The API broadcasts roughly every five minutes. Aside from sucking your battery, it will also potentially miss contacts that occur in the interval.

There will inevitably millions of contacts that won’t be registered by the API.

Another point about adoption is that the elderly and low-income households have the lowest adoption rate for mobile phones. And paradoxically, it is these demographic groups that are most at risk from complications due to COVID-19. 

This is a huge gap in the system.

And then, of course, there are the questions surrounding false positives and false negatives that these apps will undoubtedly need to grapple with.

False Positives

These apps will inevitably need to define what counts as contact – this will be time and distance. Say six feet for over ten minutes. 

A false positive will be contact that conforms to the time and distance criteria, but that doesn’t lead to transmission. And the time and distance criteria are obviously not enough to confirm transmission. 

So these false positives will happen in many circumstances, because the app won’t be aware of walls or the fact that the people in contact are both wearing masks, for example. 

And not every contact, even without barriers or masks will result in transmission. 

False Negatives

False negatives, inversely, is the rate at which the app fails to register contact when an infection actually does occur. 

This will happen because of errors in the app’s proximity systems. It will happen because people not using the app will continue to infect others. 

And it will happen because transmission can occur outside of precisely defined contact. The virus can sometimes travel further and you can also be infected through contact with objects and surfaces.

As Bruce Schneier, privacy expert and fellow at the Berkman Klein Center for Internet & Society at Harvard University, puts it:

“The end result is an app that doesn't work. People will post their bad experiences on social media, and people will read those posts and realize that the app is not to be trusted. That loss of trust is even worse than having no app at all. It has nothing to do with privacy concerns. The idea that contact tracing can be done with an app, and not human health professionals, is just plain dumb.” 

Our Take...

While there is a lot of good in the design of Apple and Google’s joint API, there are still many security and privacy holes left open. 

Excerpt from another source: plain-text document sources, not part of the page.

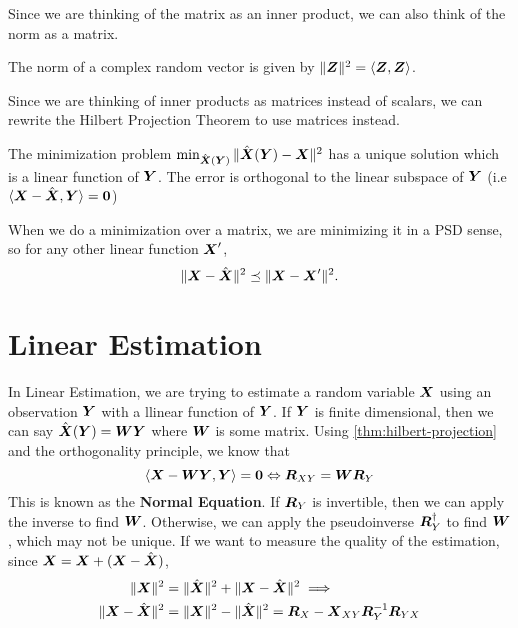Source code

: Since we are thinking of the matrix as an inner product, we can also think of the norm as a matrix.
\begin{definition}
	The norm of a complex random vector is given by $\|\boldsymbol{Z}\|^2 = \langle \boldsymbol{Z}, \boldsymbol{Z} \rangle$.
	\label{defn:norm}
\end{definition}
Since we are thinking of inner products as matrices instead of scalars, we can rewrite the Hilbert Projection Theorem to use matrices instead.
\begin{theorem}
	The minimization problem $\min_{\hat{\boldsymbol{X}}(\boldsymbol{Y})}\|\hat{\boldsymbol{X}}(\boldsymbol{Y}) - \boldsymbol{X}\|^2$ has a unique solution which is a linear function of $\boldsymbol{Y}$. The error is orthogonal to the linear subspace of $\boldsymbol{Y}$ (i.e $\langle \boldsymbol{X} - \hat{\boldsymbol{X}}, \boldsymbol{Y} \rangle = \boldsymbol{0}$)
	\label{thm:hilbert-projection}
\end{theorem}
When we do a minimization over a matrix, we are minimizing it in a PSD sense, so for any other linear function $\boldsymbol{X}'$, \[
	\|\boldsymbol{X}-\hat{\boldsymbol{X}}\|^2  \preceq \|\boldsymbol{X} - \boldsymbol{X}'\|^2.
\]
\section{Linear Estimation}
In Linear Estimation, we are trying to estimate a random variable $\boldsymbol{X}$ using an observation $\boldsymbol{Y}$ with a llinear function of $\boldsymbol{Y}$.
If $\boldsymbol{Y}$ is finite dimensional, then we can say $\hat{\boldsymbol{X}}(\boldsymbol{Y}) = \boldsymbol{W}\boldsymbol{Y}$ where $\boldsymbol{W}$ is some matrix.
Using \cref{thm:hilbert-projection} and the orthogonality principle, we know that
\[
	\langle \boldsymbol{X}-\boldsymbol{W}\boldsymbol{Y}, \boldsymbol{Y} \rangle = \boldsymbol{0} \Leftrightarrow \boldsymbol{R}_{XY} = \boldsymbol{W}\boldsymbol{R}_Y
\]
This is known as the \textbf{Normal Equation}.
If $\boldsymbol{R}_Y$ is invertible, then we can apply the inverse to find $\boldsymbol{W}$.
Otherwise, we can apply the pseudoinverse $\boldsymbol{R}_Y^\dagger$ to find $\boldsymbol{W}$, which may not be unique.
If we want to measure the quality of the estimation, since $\boldsymbol{X} = \boldsymbol{X}+(\boldsymbol{X}-\hat{\boldsymbol{X}})$,
\begin{align*}
	\|\boldsymbol{X}\|^2 &= \|\hat{\boldsymbol{X}}\|^2 + \|\boldsymbol{X} - \hat{\boldsymbol{X}}\|^2 \implies \\
	\|\boldsymbol{X}-\hat{\boldsymbol{X}}\|^2 &= \|\boldsymbol{X}\|^2 - \|\hat{\boldsymbol{X}}\|^2 = \boldsymbol{R}_X - \boldsymbol{X}_{XY}\boldsymbol{R}_Y^{-1}\boldsymbol{R}_{YX}
\end{align*}


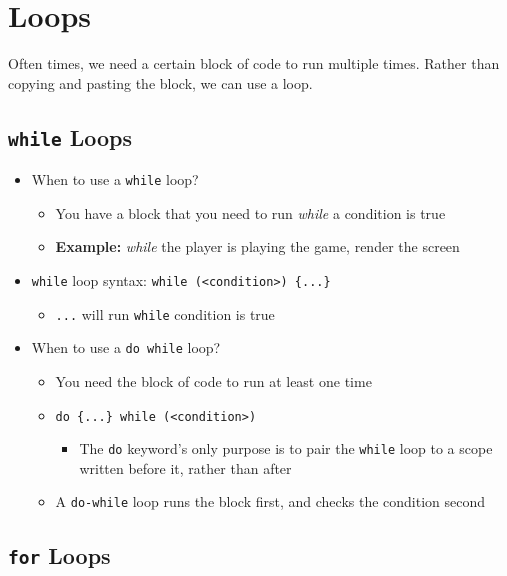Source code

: \documentclass{article}
\begin{document}
\section{Loops}

\noindent
Often times, we need a certain block of code to run multiple times. Rather than copying and pasting the block, we can use a loop.

\subsection{\texttt{while} Loops}

\begin{itemize}
	\item When to use a \texttt{while} loop?
	\begin{itemize}
		\item You have a block that you need to run \textit{while} a condition is true
		\item \textbf{Example:} \textit{while} the player is playing the game, render the screen
	\end{itemize}
	\item \texttt{while} loop syntax: \texttt{while (<condition>) \{...\}}
	\begin{itemize}
		\item \texttt{...} will run \texttt{while} condition is true
	\end{itemize}
	
	\item When to use a \texttt{do while} loop?
	\begin{itemize}
		\item You need the block of code to run at least one time
		\item \texttt{do \{...\} while (<condition>)}
		\begin{itemize}\item The \texttt{do} keyword's only purpose is to pair the \texttt{while} loop to a scope written before it, rather than after
		\end{itemize}
		\item A \texttt{do-while} loop runs the block first, and checks the condition second
	\end{itemize}
	
\end{itemize}

\subsection{\texttt{for} Loops}
\end{document}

And even if it were perfect (which no app will never be), we’re still confronted with the usefulness problem. 

It just seems like this approach won’t help us much. Even in the best-case scenarios, it will be difficult to trust the data coming from these apps. And these apps will ignore the most vulnerable communities.

An app is a poor substitute for accurate testing by medical professionals.

So, in case you’re wondering, no, I won’t be installing this on my phone. But that’s me. I encourage you to read as much as you can about this and make your own decisions.

As always, and perhaps more significantly this time around, stay safe.